Selain itu, pernikahan saudara kandung ini merupakan wujud komitmen Firaun terhadap tradisi dan stabilitas di depan umum.
Dalam masyarakat di mana perubahan dapat dipandang dengan kecurigaan, terutama jika hal itu berkaitan dengan pemerintahan ilahi, mengikuti praktik yang sudah ada akan memperkuat legitimasi firaun.
Hal ini mengirimkan pesan yang jelas kepada masyarakat dan calon musuh, firaun bukan hanya salah satu dewa terpilih tetapi juga penjaga tradisi yang dihormati sejak lama.
Bagaimana dengan Masyarakat Umum di Mesir Kuno?
Bagi rata-rata orang Mesir, pernikahan para firaun dengan saudara perempuan mereka dianggap sebagai mandat ilahi, sebuah cerminan dari persatuan para dewa dan dewi di alam surgawi.

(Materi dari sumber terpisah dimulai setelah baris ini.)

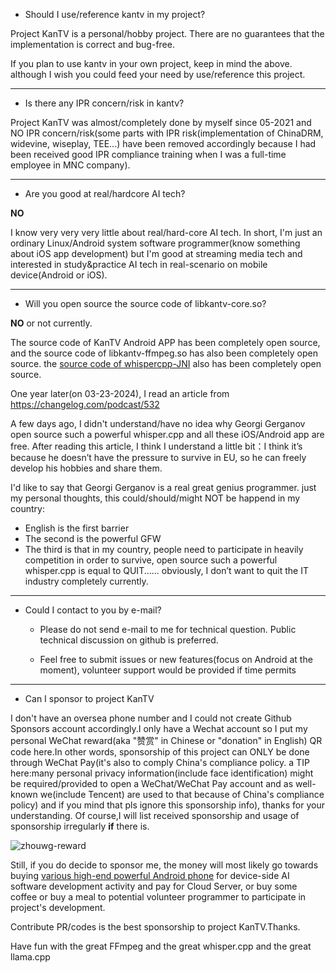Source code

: 
- Should I use/reference kantv in my project?

Project KanTV is a personal/hobby project. There are no guarantees that the implementation is correct and bug-free.

If you plan to use kantv in your own project, keep in mind the above. although I wish you could feed your need by use/reference this project.

<hr>

- Is there any IPR concern/risk in kantv?

Project KanTV was almost/completely done by myself since 05-2021 and NO IPR concern/risk(some parts with IPR risk(implementation of ChinaDRM, widevine, wiseplay, TEE...) have been removed accordingly because I had been received good IPR compliance training when I was a full-time employee in MNC company).

<hr>

- Are you good at real/hardcore AI tech?

<b>NO</b>

I know very very very little about real/hard-core AI tech. In short, I'm just an ordinary Linux/Android system software programmer(know something about iOS app development) but I'm good at streaming media tech and interested in study&practice AI tech in real-scenario on mobile device(Android or iOS).

<hr>

- Will you open source the source code of libkantv-core.so?

<b>NO</b> or not currently.

The source code of KanTV Android APP has been completely open source, and the source code of libkantv-ffmpeg.so has also been completely open source. the <a href="https://github.com/zhouwg/kantv/issues/64">source code of whispercpp-JNI</a> also has been completely open source.


One year later(on 03-23-2024), I read an article from <a href="https://changelog.com/podcast/532">https://changelog.com/podcast/532</a>

A few days ago, I didn't understand/have no idea why Georgi Gerganov open source such a powerful whisper.cpp and all these iOS/Android app are free. After reading this article, I think I understand a little bit：I think it’s because he doesn’t have the pressure to survive in EU, so he can freely develop his hobbies and share them.

I'd like to say that Georgi Gerganov is a real great genius programmer. just my personal thoughts, this could/should/might NOT be happend in my country:

<ul>
<li>
    English is the first barrier
</li>
<li>
    The second is the powerful GFW
</li>
<li>
    The third is that in my country, people need to participate in heavily competition in order to survive, open source such a powerful whisper.cpp is equal to QUIT...... obviously, I don’t want to quit the IT industry completely currently.

</li>
</ul>

<hr>


- Could I contact to you by e-mail?

  * Please do not send e-mail to me for technical question. Public technical discussion on github is preferred.

  * Feel free to submit issues or new features(focus on Android at the moment), volunteer support would be provided if time permits

<hr>


- Can I sponsor to project KanTV

I don't have an oversea phone number and I could not create Github Sponsors account accordingly.I only have a Wechat account so I put my personal WeChat reward(aka "赞赏" in Chinese or "donation" in English) QR code here.In other words, sponsorship of this project can ONLY be done through WeChat Pay(it's also to comply China's compliance policy. a TIP here:many personal privacy information(include face identification) might be required/provided to open a WeChat/WeChat Pay account and as well-known we(include Tencent) are used to that because of China's compliance policy) and if you mind that pls ignore this sponsorship info), thanks for your understanding. Of course,I will list received sponsorship and usage of sponsorship irregularly <b>if</b> there is.

![zhouwg-reward](https://github.com/zhouwg/kantv/assets/6889919/7832ef0e-1091-4a82-8f3a-eb78afae500b)

Still, if you do decide to sponsor me, the money will most likely go towards buying [various high-end powerful Android phone](https://github.com/zhouwg/kantv/blob/master/docs/high-end-android-phone.md) for device-side AI software development activity and pay for Cloud Server, or buy some coffee or buy a meal to potential volunteer programmer to participate in project's development.

Contribute PR/codes is the best sponsorship to project KanTV.Thanks.


Have fun with the great FFmpeg and the great whisper.cpp and the great llama.cpp
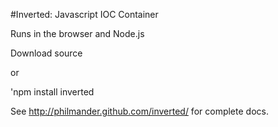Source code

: #Inverted: Javascript IOC Container

Runs in the browser and Node.js

Download source


or

'npm install inverted

See <a href="http://philmander.github.com/inverted/">http://philmander.github.com/inverted/</a> for complete docs.

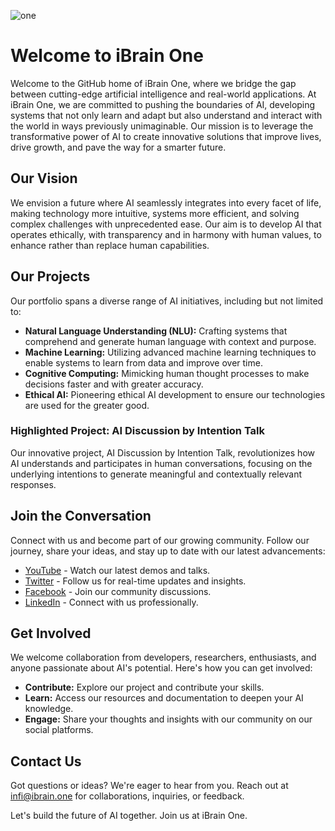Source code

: ![one](https://custom-images.strikinglycdn.com/res/hrscywv4p/image/upload/c_limit,fl_lossy,h_300,w_300,f_auto,q_auto/14048086/806048_380992.png)
# Welcome to iBrain One

Welcome to the GitHub home of iBrain One, where we bridge the gap between cutting-edge artificial intelligence and real-world applications. At iBrain One, we are committed to pushing the boundaries of AI, developing systems that not only learn and adapt but also understand and interact with the world in ways previously unimaginable. Our mission is to leverage the transformative power of AI to create innovative solutions that improve lives, drive growth, and pave the way for a smarter future.

## Our Vision

We envision a future where AI seamlessly integrates into every facet of life, making technology more intuitive, systems more efficient, and solving complex challenges with unprecedented ease. Our aim is to develop AI that operates ethically, with transparency and in harmony with human values, to enhance rather than replace human capabilities.

## Our Projects

Our portfolio spans a diverse range of AI initiatives, including but not limited to:

- **Natural Language Understanding (NLU):** Crafting systems that comprehend and generate human language with context and purpose.
- **Machine Learning:** Utilizing advanced machine learning techniques to enable systems to learn from data and improve over time.
- **Cognitive Computing:** Mimicking human thought processes to make decisions faster and with greater accuracy.
- **Ethical AI:** Pioneering ethical AI development to ensure our technologies are used for the greater good.

### Highlighted Project: AI Discussion by Intention Talk

Our innovative project, AI Discussion by Intention Talk, revolutionizes how AI understands and participates in human conversations, focusing on the underlying intentions to generate meaningful and contextually relevant responses.

## Join the Conversation

Connect with us and become part of our growing community. Follow our journey, share your ideas, and stay up to date with our latest advancements:

- [YouTube](https://www.youtube.com/@ibrainone) - Watch our latest demos and talks.
- [Twitter](https://twitter.com/InfinisoftI) - Follow us for real-time updates and insights.
- [Facebook](https://www.facebook.com/ibrain2u) - Join our community discussions.
- [LinkedIn](https://www.linkedin.com/company/infinisoft-inc) - Connect with us professionally.

## Get Involved

We welcome collaboration from developers, researchers, enthusiasts, and anyone passionate about AI's potential. Here's how you can get involved:

- **Contribute:** Explore our project and contribute your skills.
- **Learn:** Access our resources and documentation to deepen your AI knowledge.
- **Engage:** Share your thoughts and insights with our community on our social platforms.

## Contact Us

Got questions or ideas? We're eager to hear from you. Reach out at [infi@ibrain.one](mailto:info@ibrain.one) for collaborations, inquiries, or feedback.

Let's build the future of AI together. Join us at iBrain One.
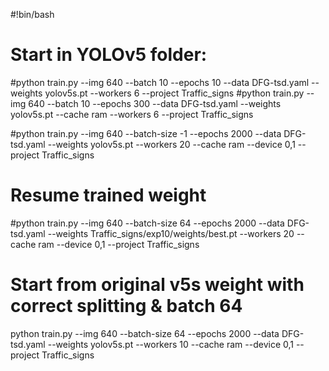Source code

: #!bin/bash
# Start in YOLOv5 folder:
#python train.py --img 640 --batch 10 --epochs 10 --data DFG-tsd.yaml --weights yolov5s.pt --workers 6 --project Traffic_signs
#python train.py --img 640 --batch 10 --epochs 300 --data DFG-tsd.yaml --weights yolov5s.pt --cache ram --workers 6 --project Traffic_signs


#python train.py --img 640 --batch-size -1 --epochs 2000 --data DFG-tsd.yaml --weights yolov5s.pt --workers 20 --cache ram --device 0,1 --project Traffic_signs

# Resume trained weight

#python train.py --img 640 --batch-size 64 --epochs 2000 --data DFG-tsd.yaml --weights Traffic_signs/exp10/weights/best.pt --workers 20 --cache ram --device 0,1 --project Traffic_signs

# Start from original v5s weight with correct splitting & batch 64
python train.py --img 640 --batch-size 64 --epochs 2000 --data DFG-tsd.yaml --weights yolov5s.pt --workers 10 --cache ram --device 0,1 --project Traffic_signs
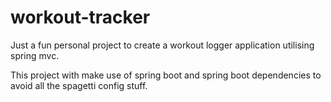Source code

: # workout-tracker
Just a fun personal project to create a workout logger application utilising spring mvc.

This project with make use of spring boot and spring boot dependencies to avoid all the spagetti config stuff.
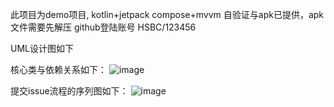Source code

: 此项目为demo项目, kotlin+jetpack compose+mvvm
自验证与apk已提供，apk文件需要先解压
github登陆账号
HSBC/123456


UML设计图如下

核心类与依赖关系如下：
![image](https://github.com/user-attachments/assets/7e597f26-912f-432e-a53b-60353494b0d4)

提交issue流程的序列图如下：
![image](https://github.com/user-attachments/assets/3b2ada7f-adfd-4336-b829-3510b045dc72)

Namun, jika menyangkut masyarakat awam, pernikahan saudara kandung bukanlah hal yang biasa. Meskipun struktur keluarga yang erat dan perkawinan dalam keluarga besar adalah hal biasa, ikatan saudara kandung jarang terjadi dan tidak dianjurkan.
Perbedaan antara praktik kerajaan dan praktik umum sangat jelas, dan dapat dipahami bahwa hak istimewa dan tanggung jawab tertentu hanya dimiliki oleh firaun karena status keilahiannya.
Secara budaya, orang Mesir kuno sangat menekankan garis keturunan, warisan, dan ikatan kekeluargaan. Keluarga adalah landasan masyarakat, dan praktik-praktik yang memperkuat ikatan keluarga didorong.
Dari sudut pandang genetik, keturunan yang dihasilkan dari perkawinan kerabat dekat memiliki risiko lebih tinggi untuk mewarisi kelainan genetik resesif.
Hal ini karena kerabat dekat lebih mungkin membawa gen resesif yang sama. Ketika kedua orang tua mewariskan salinan gen tersebut, anak tersebut dapat menunjukkan kelainan terkait.
Dari generasi ke generasi, jika perkawinan campur terus berlanjut, kemungkinan munculnya kelainan genetik ini akan semakin besar.